A CLI skill that pairs Claude's prompt intelligence with Gemini's image generation. Claude handles the conversation; Gemini handles the pixels.
Gemini generates good images. Getting good results means writing good prompts: subject details, lighting, camera settings, composition, and style in structured JSON. Most people don't want to do that. They want to say "headshot" and get a headshot.
Claude understands intent, asks follow-up questions, remembers context, and structures detailed prompts from vague requests. It can't generate images. This skill connects them. You describe what you want in plain language, Claude builds the prompt, Gemini renders it, and you iterate through conversation.
Three modes, auto-detected by input image count.
Generate (no images):
python3 .claude/skills/gemini/scripts/generate_image.py "a friendly robot in a sunlit workshop"Edit (one image):
python3 .claude/skills/gemini/scripts/generate_image.py "make the lighting warmer" \
--image ./generated_images/robot.pngReference (two or more images) for face swaps, pose transfer, style transfer:
python3 .claude/skills/gemini/scripts/generate_image.py \
"put the face from image 1 on the body in image 2" \
--image face.png --image body.png --model gemini-3-pro-image-previewWidescreen, Pro model with thinking budget:
python3 .claude/skills/gemini/scripts/generate_image.py \
"medieval marketplace with merchants and goods" \
--aspect 16:9 --model gemini-3-pro-image-preview --thinking 16384Or open Claude Code in this repo and ask directly. The skill triggers automatically.
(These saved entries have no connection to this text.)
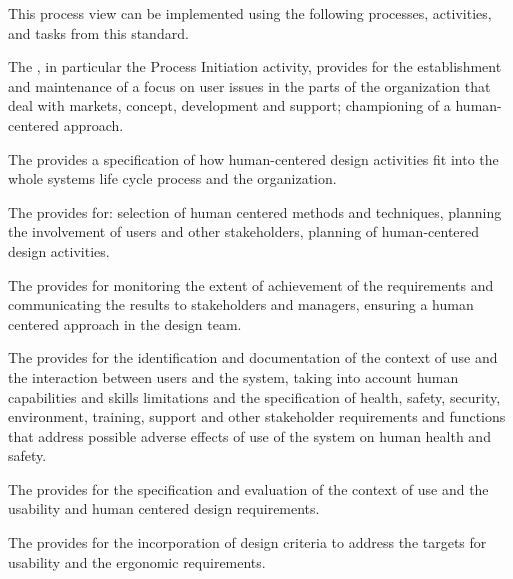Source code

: 		\begin{adjustwidth}{2em}{0pt}

			This process view can be implemented using the following processes, activities, and tasks from this standard.

			\begin{compactenum}

				\item The , in particular the Process Initiation activity, provides for the establishment and maintenance of a focus on user issues in the parts of the organization that deal with markets, concept, development and support; championing of a human-centered approach.

				\item The  provides a specification of how human-centered design activities fit into the whole systems life cycle process and the organization.

				\item The  provides for: selection of human centered methods and techniques, planning the involvement of users and other stakeholders, planning of human-centered design activities.

				\item The  provides for monitoring the extent of achievement of the requirements and communicating the results to stakeholders and managers, ensuring a human centered approach in the design team. 

				\item The  provides for the identification and documentation of the context of use and the interaction between users and the system, taking into account human capabilities and skills limitations and the specification of health, safety, security, environment, training, support and other stakeholder requirements and functions that address possible adverse effects of use of the system on human health and safety.

				\item The  provides for the specification and evaluation of the context of use and the usability and human centered design requirements.

				\item The  provides for the incorporation of design criteria to address the targets for usability and the ergonomic requirements.


\end{compactenum}
\end{adjustwidth}
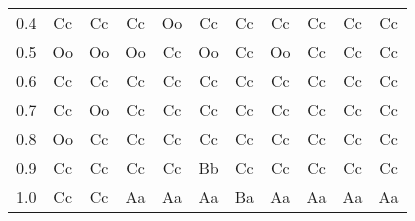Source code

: \begin{table}[tb]
\begin{center}
\begin{tabular}{c|cccccccccc}
0.4                    & Cc  & Cc  & Cc  & Oo  & Cc  & Cc  & Cc  & Cc  & Cc  & Cc  \\       
0.5                    & Oo  & Oo  & Oo  & Cc  & Oo  & Cc  & Oo  & Cc  & Cc  & Cc  \\       
0.6                    & Cc  & Cc  & Cc  & Cc  & Cc  & Cc  & Cc  & Cc  & Cc  & Cc  \\       
0.7                    & Cc  & Oo  & Cc  & Cc  & Cc  & Cc  & Cc  & Cc  & Cc  & Cc  \\       
0.8                    & Oo  & Cc  & Cc  & Cc  & Cc  & Cc  & Cc  & Cc  & Cc  & Cc  \\       
0.9                    & Cc  & Cc  & Cc  & Cc  & Bb  & Cc  & Cc  & Cc  & Cc  & Cc  \\       
1.0                    & Cc  & Cc  & Aa  & Aa  & Aa  & Ba  & Aa  & Aa  & Aa  & Aa  \\       
\hline
\end{tabular}
\end{center}
\end{table}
An interactive approval workflow sits on top of all three modes. Claude detects the capability, asks clarifying questions, presents a structured breakdown with the exact command, and waits for approval. Say "just do it" to skip the ceremony.
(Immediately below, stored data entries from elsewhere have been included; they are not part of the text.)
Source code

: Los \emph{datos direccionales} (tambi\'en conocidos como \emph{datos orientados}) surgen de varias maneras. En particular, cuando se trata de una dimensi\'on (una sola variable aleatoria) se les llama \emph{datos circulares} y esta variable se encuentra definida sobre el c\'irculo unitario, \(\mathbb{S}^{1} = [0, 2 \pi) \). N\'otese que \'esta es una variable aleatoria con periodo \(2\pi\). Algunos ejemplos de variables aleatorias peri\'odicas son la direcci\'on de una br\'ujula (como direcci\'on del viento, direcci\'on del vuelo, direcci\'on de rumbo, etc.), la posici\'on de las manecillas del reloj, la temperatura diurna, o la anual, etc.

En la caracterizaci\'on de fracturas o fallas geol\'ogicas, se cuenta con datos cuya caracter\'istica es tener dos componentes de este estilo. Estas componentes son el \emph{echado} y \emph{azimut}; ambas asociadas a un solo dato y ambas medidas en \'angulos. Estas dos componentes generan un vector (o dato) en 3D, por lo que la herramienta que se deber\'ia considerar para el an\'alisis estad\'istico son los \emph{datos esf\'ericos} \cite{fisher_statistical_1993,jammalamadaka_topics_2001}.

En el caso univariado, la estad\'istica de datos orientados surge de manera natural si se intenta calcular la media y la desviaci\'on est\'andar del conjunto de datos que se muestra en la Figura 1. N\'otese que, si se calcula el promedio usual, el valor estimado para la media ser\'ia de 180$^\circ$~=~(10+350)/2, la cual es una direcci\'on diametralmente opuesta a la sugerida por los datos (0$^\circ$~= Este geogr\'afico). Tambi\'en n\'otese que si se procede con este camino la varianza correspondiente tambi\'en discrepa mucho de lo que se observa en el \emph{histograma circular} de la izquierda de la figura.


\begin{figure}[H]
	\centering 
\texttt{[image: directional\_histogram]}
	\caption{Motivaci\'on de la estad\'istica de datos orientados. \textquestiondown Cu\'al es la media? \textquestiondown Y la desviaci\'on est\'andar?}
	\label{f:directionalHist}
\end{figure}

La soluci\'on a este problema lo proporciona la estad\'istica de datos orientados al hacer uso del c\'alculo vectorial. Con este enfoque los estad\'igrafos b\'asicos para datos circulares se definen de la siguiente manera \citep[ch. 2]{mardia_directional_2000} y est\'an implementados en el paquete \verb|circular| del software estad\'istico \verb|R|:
Multi-image reference operations work from the CLI. Face swaps, pose transfers, style transfers; pass two images and a prompt, get a result. No web UI, no Discord bot, no inpainting mask editor.
Conversational iteration happens naturally. Generate an image, say "add a coffee cup," and Claude feeds the previous output back to Gemini with the edit instruction. Context carries across the session.
Prompt enhancement fills the gap between what you type and what the model needs. You say "headshot." Claude structures a JSON prompt with subject details, camera specs, lighting setup, and background description.
Get a free API key at https://aistudio.google.com/apikey
cp .env.sample .env
# Add your key: gemini_api = YOUR_KEY_HEREZero dependencies. One Python file, stdlib only. No pip install, no virtual environment.
The script (generate_image.py, 439 lines) auto-detects mode by image count. It loads the API key from .env, builds the request with base64-encoded images, calls the Gemini API, retries on rate limits with backoff, and saves output to generated_images/. It accepts local paths and URLs.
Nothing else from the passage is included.